The Future is Now!

By Marc|October 5, 2016|Computer Programming|

My company has this mentoring program—it’s a great program where college students meet with programmers and other IT professionals to learn what it is really like to work in the field—but it has an unhelpful name like “the future is now” or something equally as meaningless. I got into it for the same reason I got into blogging. This can be a confusing and competitive field, and it would have been nice for me to have someone who told it to me straight. I try to be that person for others who are thinking of walking the path behind me.

Anyway, so they had this big, day-long retreat for everyone in the mentoring program right after the college kids finished for the school year. It was early May but it has been oddly chilly, and of course the smart people over in Human Resources booked this as an outdoor thing. So we get there and it is drizzling and cold and the kids are looking at us like we are the absolute worst for making them come out there. And I have to wonder why they’re even there, as they’ve already gotten their college credits for the semester. Then I realize that for some of these kids, it isn’t about the credits. They’re actually looking for something. And that’s really cool. I go into the main office and find a lot of sporting equipment that you can borrow and some grilling supplies. Buried in the corner, though, was a kero heater. I could not believe my luck when I saw that it was fueled up and ready to go. Excellent find!

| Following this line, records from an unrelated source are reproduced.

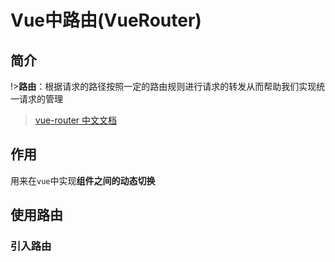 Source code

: # Vue中路由(VueRouter)

## 简介

!>**路由**：根据请求的路径按照一定的路由规则进行请求的转发从而帮助我们实现统一请求的管理

> [vue-router 中文文档](https://router.vuejs.org/zh/)

## 作用

用来在`vue`中实现**组件之间的动态切换**

## 使用路由

### 引入路由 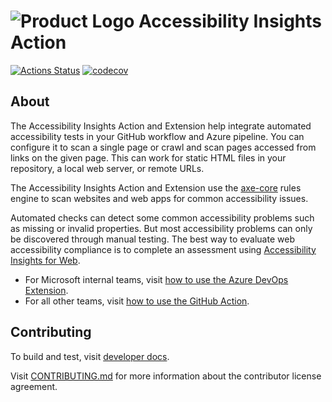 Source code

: <!--
Copyright (c) Microsoft Corporation. All rights reserved.
Licensed under the MIT License.
-->

# ![Product Logo](./icons/brand-blue-48px.png) Accessibility Insights Action

[![Actions Status](https://github.com/microsoft/accessibility-insights-action/workflows/Build/badge.svg)](https://github.com/microsoft/accessibility-insights-action/actions)
[![codecov](https://codecov.io/gh/microsoft/accessibility-insights-action/branch/main/graph/badge.svg)](https://codecov.io/gh/microsoft/accessibility-insights-action)

## About

The Accessibility Insights Action and Extension help integrate automated accessibility tests in your GitHub workflow and Azure pipeline. You can configure it to scan a single page or crawl and scan pages accessed from links on the given page. This can work for static HTML files in your repository, a local web server, or remote URLs.

The Accessibility Insights Action and Extension use the [axe-core](https://github.com/dequelabs/axe-core) rules engine to scan websites and web apps for common accessibility issues.

Automated checks can detect some common accessibility problems such as missing or invalid properties. But most accessibility problems can only be discovered through manual testing. The best way to evaluate web accessibility compliance is to complete an assessment using [Accessibility Insights for Web](https://accessibilityinsights.io/docs/en/web/overview/).

-   For Microsoft internal teams, visit [how to use the Azure DevOps Extension](docs/ado-extension-usage.md).
-   For all other teams, visit [how to use the GitHub Action](docs/gh-action-usage.md).

## Contributing

To build and test, visit [developer docs](./dev/README.md).

Visit [CONTRIBUTING.md](./CONTRIBUTING.md) for more information about the contributor license agreement.
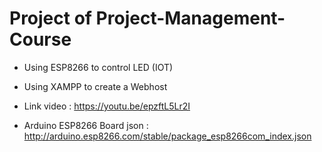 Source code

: # Project of Project-Management-Course
- Using ESP8266 to control LED (IOT) 

- Using XAMPP to create a Webhost

- Link video : https://youtu.be/epzftL5Lr2I

- Arduino ESP8266 Board json : http://arduino.esp8266.com/stable/package_esp8266com_index.json
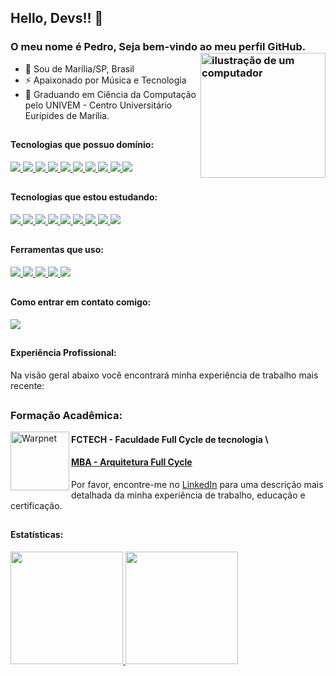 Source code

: <link rel="stylesheet" href="https://cdn.jsdelivr.net/gh/devicons/devicon@v2.15.1/devicon.min.css">

## Hello, Devs!! 👋
### O meu nome é Pedro, Seja bem-vindo ao meu perfil GitHub. <img src="https://raw.githubusercontent.com/MicaelliMedeiros/micaellimedeiros/master/image/computer-illustration.png" alt="ilustração de um computador" min-width="200px" max-width="200px" width="200px" align="right">

- 🔰  Sou de Marília/SP, Brasil
- ⚡ Apaixonado por Música e Tecnologia
- 🧠 Graduando em Ciência da Computação pelo UNIVEM - Centro Universitário Eurípides de Marília.


##

#### Tecnologias que possuo domínio:
<div>
  <a href="https://www.mysql.com/" >
    <img src="https://skillicons.dev/icons?i=mysql"/>
  </a>
  <a href="https://dev.java/" >
    <img src="https://skillicons.dev/icons?i=python"/>
  </a>
  
  <a href="https://dev.java/" >
    <img src="https://skillicons.dev/icons?i=java"/>
  </a>
  
  <a href="https://go.dev/" >
    <img src="https://skillicons.dev/icons?i=go"/>
  </a>
  
  <a href="https://flask.palletsprojects.com/en/3.0.x/" >
    <img src="https://skillicons.dev/icons?i=flask"/>
  </a>
  
  <a href="https://www.djangoproject.com/" >
    <img src="https://skillicons.dev/icons?i=django"/>
  </a>

  
  <a href="https://azure.microsoft.com/pt-br/products/devops/" >
    <img src="https://skillicons.dev/icons?i=azure"/>
  </a>
  
  <a href="https://www.linux.org/" >
    <img src="https://skillicons.dev/icons?i=linux"/>
  </a>
  
  <a href="https://www.docker.com/" >
    <img src="https://skillicons.dev/icons?i=docker"/>
  </a>
  
  <a href="https://git-scm.com/" >
    <img src="https://skillicons.dev/icons?i=git"/>
  </a>

  

##

#### Tecnologias que estou estudando:
<div>
  <a href="https://www.postgresql.org/" >
    <img src="https://skillicons.dev/icons?i=postgres"/>
  </a>
 
  <a href="https://www.gnu.org/software/gnu-c-manual/gnu-c-manual.html" >
    <img src="https://skillicons.dev/icons?i=c"/>
  </a>
  
  <a href="https://www.php.net/" >
    <img src="https://skillicons.dev/icons?i=php"/>
  </a>
  
  <a href="https://www.php.net/" >
    <img src="https://skillicons.dev/icons?i=laravel"/>
  </a>

  <a href="https://www.php.net/" >
    <img src="https://skillicons.dev/icons?i=dart"/>
  </a>

  <a href="https://www.php.net/" >
    <img src="https://skillicons.dev/icons?i=flutter"/>
  </a>
  
  <a href="https://aws.amazon.com/pt/free/?gclid=CjwKCAiAu9yqBhBmEiwAHTx5p9UfN-GDFcotgZuLXhbM2Nphgjzf4DD_cf44mloSF-q7ryiGCOui0hoCk68QAvD_BwE&trk=2ee11bb2-bc40-4546-9852-2c4ad8e8f646&sc_channel=ps&ef_id=CjwKCAiAu9yqBhBmEiwAHTx5p9UfN-GDFcotgZuLXhbM2Nphgjzf4DD_cf44mloSF-q7ryiGCOui0hoCk68QAvD_BwE:G:s&s_kwcid=AL!4422!3!561843094929!e!!g!!aws!15278604629!130587771740&all-free-tier.sort-by=item.additionalFields.SortRank&all-free-tier.sort-order=asc&awsf.Free%20Tier%20Types=*all&awsf.Free%20Tier%20Categories=*all" >
    <img src="https://skillicons.dev/icons?i=aws"/>
  </a>
 
  <a href="https://www.ansible.com/" >
    <img src="https://skillicons.dev/icons?i=ansible"/>
  </a>

  <a href="https://kafka.apache.org/" >
    <img src="https://skillicons.dev/icons?i=kafka"/>
  </a>
  
  
##

#### Ferramentas que uso:
<div>
  <a href="https://www.vim.org/" >
    <img src="https://skillicons.dev/icons?i=vim"/>
  </a>
  
  <a href="https://code.visualstudio.com/" >
    <img src="https://skillicons.dev/icons?i=vscode"/>
  </a>
  
  <a href="https://developer.android.com/studio" >
    <img src="https://skillicons.dev/icons?i=androidstudio"/>
  </a>
  
  <a href="https://www.postman.com/" >
    <img src="https://skillicons.dev/icons?i=postman"/>
  </a>
  
  <a href="https://www.gnu.org/savannah-checkouts/gnu/bash/manual/bash.html" >
    <img src="https://skillicons.dev/icons?i=bash"/>
  </a>

  
  

##

#### Como entrar em contato comigo:
<div>
<a href="https://www.linkedin.com/in/pedro-sandrini/" target="_blank"><img src="https://img.shields.io/badge/-LinkedIn-%230077B5?style=for-the-badge&logo=linkedin&logoColor=white" target="_blank"></a>       
<!-- <a href ="mailto:sandrini.pedro@outlook.com"><img src="https://img.shields.io/badge/mail-FFFFFF?style=for-the-badge&logo=outlook" target="_blank"></a> -->
</div>

##

#### Experiência Profissional:

Na visão geral abaixo você encontrará minha experiência de trabalho mais recente:



##

### Formação Acadêmica:

[<img align="left" height="94px" width="94px" alt="Warpnet" src="https://fullcycle.com.br/wp-content/themes/fullcycle/assets/images/logo-fc.svg"/>](https://curso.fullcycle.com.br/curso-fullcycle/)
#### **FCTECH - Faculdade Full Cycle de tecnologia** \
#### [**MBA - Arquitetura Full Cycle**](https://mba.fullcycle.com.br/mba)


Por favor, encontre-me no [LinkedIn](https://www.linkedin.com/in/sandrini-pedro/) para uma descrição mais detalhada da minha experiência de trabalho, educação e certificação.

##

#### Estatísticas:
<div>
<a href="https://github.com/pedrosandrini">
<img loading="lazy" height="180em" src="https://github-readme-stats.vercel.app/api/top-langs/?username=pedrosandrini&layout=compact&langs_count=7&theme=radical"/>
<img loading="lazy" height="180em" src="https://github-readme-stats.vercel.app/api/?username=pedrosandrini&show_icons=true&include_all_commits=true&theme=radical"/>
</a>
</div>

I brought it over to a reasonably enclosed gazebo and set it on the floor in the middle. I checked to make sure that the wick was wet with the kerosene. Then I borrowed a lighter from one of our friendly smokers and touched it to the wick. It went up on the first try. I gotta say, I certainly felt like a genius. I adjusted the heat so that it was warm but not too warm. Worked like a charm. People started flocking to the heater like moths to a flame. Pretty soon just about every one of the students and half my colleagues were sitting around the heater, warm and chatting about the drudgery of school and some of the more ridiculous computer related questions we have gotten. We talked about how every friend of ours who isn’t in the field always calls us with every single one of their computer problems. How easy or difficult it is to do programming on the side. What the app market might look like in a couple of years. All the stuff that mattered to these kids. It was a really great conversation, and everyone was clearly enjoying themselves. That little heater did a mighty job of beating back the cold, dreary day. It felt like chatting around a cozy campfire. Geek camp, I guess. Everyone hung in until it ran out of fuel, and then we started packing up to go home.

I returned the heater to the main office and let them know we used all the fuel, offered to pay for the kerosene we used. The folks manning the desk didn’t mind at all. I told them that we would probably come back and do this again next year. Even if the company doesn’t, I might invite the kids to do it again on my own time. This was a really cool thing.

That’s me all right, lighting the path to the future and keeping it warm.